**EXERCISE INSTRUCTIONS**
Print each entry word for word.

----- RECORDS PROVIDED

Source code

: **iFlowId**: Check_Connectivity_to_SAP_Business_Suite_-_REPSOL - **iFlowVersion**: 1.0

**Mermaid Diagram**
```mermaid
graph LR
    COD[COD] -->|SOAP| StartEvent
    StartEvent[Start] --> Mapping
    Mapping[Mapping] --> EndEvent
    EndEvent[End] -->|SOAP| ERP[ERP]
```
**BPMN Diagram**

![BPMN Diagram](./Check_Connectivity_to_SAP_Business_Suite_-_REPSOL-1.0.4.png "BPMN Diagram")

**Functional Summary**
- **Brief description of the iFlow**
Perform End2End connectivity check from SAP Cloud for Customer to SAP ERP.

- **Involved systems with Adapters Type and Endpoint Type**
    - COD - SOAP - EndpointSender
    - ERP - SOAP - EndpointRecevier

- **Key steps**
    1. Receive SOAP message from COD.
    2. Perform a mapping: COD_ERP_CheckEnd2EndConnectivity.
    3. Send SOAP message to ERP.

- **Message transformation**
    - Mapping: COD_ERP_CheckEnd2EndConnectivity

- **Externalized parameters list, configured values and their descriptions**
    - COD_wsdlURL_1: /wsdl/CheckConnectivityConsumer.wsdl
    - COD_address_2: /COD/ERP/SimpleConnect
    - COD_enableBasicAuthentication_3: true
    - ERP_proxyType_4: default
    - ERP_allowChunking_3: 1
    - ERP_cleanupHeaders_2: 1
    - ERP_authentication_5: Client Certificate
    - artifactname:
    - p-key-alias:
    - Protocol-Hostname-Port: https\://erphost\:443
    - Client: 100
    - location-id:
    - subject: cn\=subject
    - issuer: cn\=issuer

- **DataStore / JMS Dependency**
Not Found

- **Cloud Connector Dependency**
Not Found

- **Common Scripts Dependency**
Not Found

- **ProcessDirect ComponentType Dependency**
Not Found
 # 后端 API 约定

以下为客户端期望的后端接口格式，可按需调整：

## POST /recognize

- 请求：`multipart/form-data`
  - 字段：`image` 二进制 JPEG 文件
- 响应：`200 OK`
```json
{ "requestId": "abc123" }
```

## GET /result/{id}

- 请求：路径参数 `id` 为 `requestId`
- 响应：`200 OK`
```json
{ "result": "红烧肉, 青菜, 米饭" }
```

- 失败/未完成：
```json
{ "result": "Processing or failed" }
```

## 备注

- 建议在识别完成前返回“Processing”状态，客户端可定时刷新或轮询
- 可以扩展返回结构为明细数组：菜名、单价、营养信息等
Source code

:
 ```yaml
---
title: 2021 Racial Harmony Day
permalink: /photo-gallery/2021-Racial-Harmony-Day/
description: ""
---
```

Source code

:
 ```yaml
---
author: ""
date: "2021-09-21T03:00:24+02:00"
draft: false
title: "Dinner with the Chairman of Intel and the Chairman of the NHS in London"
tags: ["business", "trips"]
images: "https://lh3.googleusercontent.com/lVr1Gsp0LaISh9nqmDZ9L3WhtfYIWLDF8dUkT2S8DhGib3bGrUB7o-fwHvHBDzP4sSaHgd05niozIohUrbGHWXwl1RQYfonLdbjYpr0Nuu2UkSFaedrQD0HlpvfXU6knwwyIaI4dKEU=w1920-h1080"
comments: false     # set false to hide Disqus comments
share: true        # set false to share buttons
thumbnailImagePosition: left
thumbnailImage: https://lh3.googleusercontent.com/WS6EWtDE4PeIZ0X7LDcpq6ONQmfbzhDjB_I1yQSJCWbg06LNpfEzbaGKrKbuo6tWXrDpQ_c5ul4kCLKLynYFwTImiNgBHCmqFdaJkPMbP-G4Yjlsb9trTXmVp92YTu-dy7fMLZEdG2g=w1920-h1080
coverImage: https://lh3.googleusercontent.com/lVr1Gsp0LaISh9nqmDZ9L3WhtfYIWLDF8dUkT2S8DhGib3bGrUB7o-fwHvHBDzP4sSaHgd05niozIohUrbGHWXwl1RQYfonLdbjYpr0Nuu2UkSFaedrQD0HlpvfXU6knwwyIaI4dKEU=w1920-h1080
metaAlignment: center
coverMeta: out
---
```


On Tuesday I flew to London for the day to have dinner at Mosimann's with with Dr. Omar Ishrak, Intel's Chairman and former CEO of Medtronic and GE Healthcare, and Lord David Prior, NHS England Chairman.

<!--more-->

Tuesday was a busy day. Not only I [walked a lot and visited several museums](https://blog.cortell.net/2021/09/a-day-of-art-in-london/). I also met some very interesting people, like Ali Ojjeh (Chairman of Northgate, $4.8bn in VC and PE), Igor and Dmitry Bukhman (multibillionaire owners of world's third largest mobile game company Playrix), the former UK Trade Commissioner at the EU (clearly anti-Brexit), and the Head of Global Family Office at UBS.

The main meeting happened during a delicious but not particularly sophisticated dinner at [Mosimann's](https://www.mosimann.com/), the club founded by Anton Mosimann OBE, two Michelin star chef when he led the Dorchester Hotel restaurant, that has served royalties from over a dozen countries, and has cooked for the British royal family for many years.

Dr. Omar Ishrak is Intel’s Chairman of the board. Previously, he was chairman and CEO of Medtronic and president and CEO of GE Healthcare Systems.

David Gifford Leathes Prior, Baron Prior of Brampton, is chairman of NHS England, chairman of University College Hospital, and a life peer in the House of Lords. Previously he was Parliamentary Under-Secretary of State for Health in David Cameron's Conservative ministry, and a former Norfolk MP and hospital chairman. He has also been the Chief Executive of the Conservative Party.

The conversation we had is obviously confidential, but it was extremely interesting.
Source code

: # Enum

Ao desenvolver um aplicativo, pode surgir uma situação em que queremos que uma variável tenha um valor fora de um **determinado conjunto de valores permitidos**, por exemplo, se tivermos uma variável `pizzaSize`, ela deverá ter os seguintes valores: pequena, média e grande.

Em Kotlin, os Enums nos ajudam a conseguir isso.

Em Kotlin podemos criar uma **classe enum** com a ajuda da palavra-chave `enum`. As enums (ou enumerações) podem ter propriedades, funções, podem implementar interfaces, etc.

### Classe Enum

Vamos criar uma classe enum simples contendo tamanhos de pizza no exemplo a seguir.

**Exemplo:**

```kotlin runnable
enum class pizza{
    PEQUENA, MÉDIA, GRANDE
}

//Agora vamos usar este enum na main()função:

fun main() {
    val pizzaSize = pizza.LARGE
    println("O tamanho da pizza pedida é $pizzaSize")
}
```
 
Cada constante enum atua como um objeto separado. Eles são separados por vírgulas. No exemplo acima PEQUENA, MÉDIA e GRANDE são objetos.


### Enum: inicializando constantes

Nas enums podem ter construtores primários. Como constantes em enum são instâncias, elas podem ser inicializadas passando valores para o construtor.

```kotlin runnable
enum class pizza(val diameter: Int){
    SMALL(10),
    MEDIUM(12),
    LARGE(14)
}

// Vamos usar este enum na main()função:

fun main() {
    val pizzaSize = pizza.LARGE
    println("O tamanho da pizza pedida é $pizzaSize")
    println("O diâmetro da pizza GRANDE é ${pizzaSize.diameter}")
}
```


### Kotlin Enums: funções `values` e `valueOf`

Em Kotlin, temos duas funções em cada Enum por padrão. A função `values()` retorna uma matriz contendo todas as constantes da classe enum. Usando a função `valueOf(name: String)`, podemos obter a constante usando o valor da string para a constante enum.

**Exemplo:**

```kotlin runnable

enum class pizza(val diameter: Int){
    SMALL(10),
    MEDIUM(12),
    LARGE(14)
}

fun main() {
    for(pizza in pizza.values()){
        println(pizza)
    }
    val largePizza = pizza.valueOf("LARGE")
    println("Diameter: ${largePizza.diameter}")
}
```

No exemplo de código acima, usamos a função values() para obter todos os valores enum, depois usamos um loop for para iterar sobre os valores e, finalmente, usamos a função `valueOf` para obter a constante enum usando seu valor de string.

----------

**TASK ANSWER**
Source code

: **iFlowId**: Check_Connectivity_to_SAP_Business_Suite_-_REPSOL - **iFlowVersion**: 1.0

**Mermaid Diagram**
```mermaid
graph LR
    COD[COD] -->|SOAP| StartEvent
    StartEvent[Start] --> Mapping
    Mapping[Mapping] --> EndEvent
    EndEvent[End] -->|SOAP| ERP[ERP]
```
**BPMN Diagram**

![BPMN Diagram](./Check_Connectivity_to_SAP_Business_Suite_-_REPSOL-1.0.4.png "BPMN Diagram")

**Functional Summary**
- **Brief description of the iFlow**
Perform End2End connectivity check from SAP Cloud for Customer to SAP ERP.

- **Involved systems with Adapters Type and Endpoint Type**
    - COD - SOAP - EndpointSender
    - ERP - SOAP - EndpointRecevier

- **Key steps**
    1. Receive SOAP message from COD.
    2. Perform a mapping: COD_ERP_CheckEnd2EndConnectivity.
    3. Send SOAP message to ERP.

- **Message transformation**
    - Mapping: COD_ERP_CheckEnd2EndConnectivity

- **Externalized parameters list, configured values and their descriptions**
    - COD_wsdlURL_1: /wsdl/CheckConnectivityConsumer.wsdl
    - COD_address_2: /COD/ERP/SimpleConnect
    - COD_enableBasicAuthentication_3: true
    - ERP_proxyType_4: default
    - ERP_allowChunking_3: 1
    - ERP_cleanupHeaders_2: 1
    - ERP_authentication_5: Client Certificate
    - artifactname:
    - p-key-alias:
    - Protocol-Hostname-Port: https\://erphost\:443
    - Client: 100
    - location-id:
    - subject: cn\=subject
    - issuer: cn\=issuer

- **DataStore / JMS Dependency**
Not Found

- **Cloud Connector Dependency**
Not Found

- **Common Scripts Dependency**
Not Found

- **ProcessDirect ComponentType Dependency**
Not Found
 # 后端 API 约定

以下为客户端期望的后端接口格式，可按需调整：

## POST /recognize

- 请求：`multipart/form-data`
  - 字段：`image` 二进制 JPEG 文件
- 响应：`200 OK`
```json
{ "requestId": "abc123" }
```

## GET /result/{id}

- 请求：路径参数 `id` 为 `requestId`
- 响应：`200 OK`
```json
{ "result": "红烧肉, 青菜, 米饭" }
```

- 失败/未完成：
```json
{ "result": "Processing or failed" }
```

## 备注

- 建议在识别完成前返回“Processing”状态，客户端可定时刷新或轮询
- 可以扩展返回结构为明细数组：菜名、单价、营养信息等
Source code

:
 ```yaml
---
title: 2021 Racial Harmony Day
permalink: /photo-gallery/2021-Racial-Harmony-Day/
description: ""
---
```

Source code

:
 ```yaml
---
author: ""
date: "2021-09-21T03:00:24+02:00"
draft: false
title: "Dinner with the Chairman of Intel and the Chairman of the NHS in London"
tags: ["business", "trips"]
images: "https://lh3.googleusercontent.com/lVr1Gsp0LaISh9nqmDZ9L3WhtfYIWLDF8dUkT2S8DhGib3bGrUB7o-fwHvHBDzP4sSaHgd05niozIohUrbGHWXwl1RQYfonLdbjYpr0Nuu2UkSFaedrQD0HlpvfXU6knwwyIaI4dKEU=w1920-h1080"
comments: false     # set false to hide Disqus comments
share: true        # set false to share buttons
thumbnailImagePosition: left
thumbnailImage: https://lh3.googleusercontent.com/WS6EWtDE4PeIZ0X7LDcpq6ONQmfbzhDjB_I1yQSJCWbg06LNpfEzbaGKrKbuo6tWXrDpQ_c5ul4kCLKLynYFwTImiNgBHCmqFdaJkPMbP-G4Yjlsb9trTXmVp92YTu-dy7fMLZEdG2g=w1920-h1080
coverImage: https://lh3.googleusercontent.com/lVr1Gsp0LaISh9nqmDZ9L3WhtfYIWLDF8dUkT2S8DhGib3bGrUB7o-fwHvHBDzP4sSaHgd05niozIohUrbGHWXwl1RQYfonLdbjYpr0Nuu2UkSFaedrQD0HlpvfXU6knwwyIaI4dKEU=w1920-h1080
metaAlignment: center
coverMeta: out
---
```


On Tuesday I flew to London for the day to have dinner at Mosimann's with with Dr. Omar Ishrak, Intel's Chairman and former CEO of Medtronic and GE Healthcare, and Lord David Prior, NHS England Chairman.

<!--more-->

Tuesday was a busy day. Not only I [walked a lot and visited several museums](https://blog.cortell.net/2021/09/a-day-of-art-in-london/). I also met some very interesting people, like Ali Ojjeh (Chairman of Northgate, $4.8bn in VC and PE), Igor and Dmitry Bukhman (multibillionaire owners of world's third largest mobile game company Playrix), the former UK Trade Commissioner at the EU (clearly anti-Brexit), and the Head of Global Family Office at UBS.

The main meeting happened during a delicious but not particularly sophisticated dinner at [Mosimann's](https://www.mosimann.com/), the club founded by Anton Mosimann OBE, two Michelin star chef when he led the Dorchester Hotel restaurant, that has served royalties from over a dozen countries, and has cooked for the British royal family for many years.

Dr. Omar Ishrak is Intel’s Chairman of the board. Previously, he was chairman and CEO of Medtronic and president and CEO of GE Healthcare Systems.

David Gifford Leathes Prior, Baron Prior of Brampton, is chairman of NHS England, chairman of University College Hospital, and a life peer in the House of Lords. Previously he was Parliamentary Under-Secretary of State for Health in David Cameron's Conservative ministry, and a former Norfolk MP and hospital chairman. He has also been the Chief Executive of the Conservative Party.

The conversation we had is obviously confidential, but it was extremely interesting.
Source code

: # Enum

Ao desenvolver um aplicativo, pode surgir uma situação em que queremos que uma variável tenha um valor fora de um **determinado conjunto de valores permitidos**, por exemplo, se tivermos uma variável `pizzaSize`, ela deverá ter os seguintes valores: pequena, média e grande.

Em Kotlin, os Enums nos ajudam a conseguir isso.

Em Kotlin podemos criar uma **classe enum** com a ajuda da palavra-chave `enum`. As enums (ou enumerações) podem ter propriedades, funções, podem implementar interfaces, etc.

### Classe Enum

Vamos criar uma classe enum simples contendo tamanhos de pizza no exemplo a seguir.

**Exemplo:**

```kotlin runnable
enum class pizza{
    PEQUENA, MÉDIA, GRANDE
}

//Agora vamos usar este enum na main()função:

fun main() {
    val pizzaSize = pizza.LARGE
    println("O tamanho da pizza pedida é $pizzaSize")
}
```
 
Cada constante enum atua como um objeto separado. Eles são separados por vírgulas. No exemplo acima PEQUENA, MÉDIA e GRANDE são objetos.


### Enum: inicializando constantes

Nas enums podem ter construtores primários. Como constantes em enum são instâncias, elas podem ser inicializadas passando valores para o construtor.

```kotlin runnable
enum class pizza(val diameter: Int){
    SMALL(10),
    MEDIUM(12),
    LARGE(14)
}

// Vamos usar este enum na main()função:

fun main() {
    val pizzaSize = pizza.LARGE
    println("O tamanho da pizza pedida é $pizzaSize")
    println("O diâmetro da pizza GRANDE é ${pizzaSize.diameter}")
}
```


### Kotlin Enums: funções `values` e `valueOf`

Em Kotlin, temos duas funções em cada Enum por padrão. A função `values()` retorna uma matriz contendo todas as constantes da classe enum. Usando a função `valueOf(name: String)`, podemos obter a constante usando o valor da string para a constante enum.

**Exemplo:**

```kotlin runnable

enum class pizza(val diameter: Int){
    SMALL(10),
    MEDIUM(12),
    LARGE(14)
}

fun main() {
    for(pizza in pizza.values()){
        println(pizza)
    }
    val largePizza = pizza.valueOf("LARGE")
    println("Diameter: ${largePizza.diameter}")
}
```

No exemplo de código acima, usamos a função values() para obter todos os valores enum, depois usamos um loop for para iterar sobre os valores e, finalmente, usamos a função `valueOf` para obter a constante enum usando seu valor de string.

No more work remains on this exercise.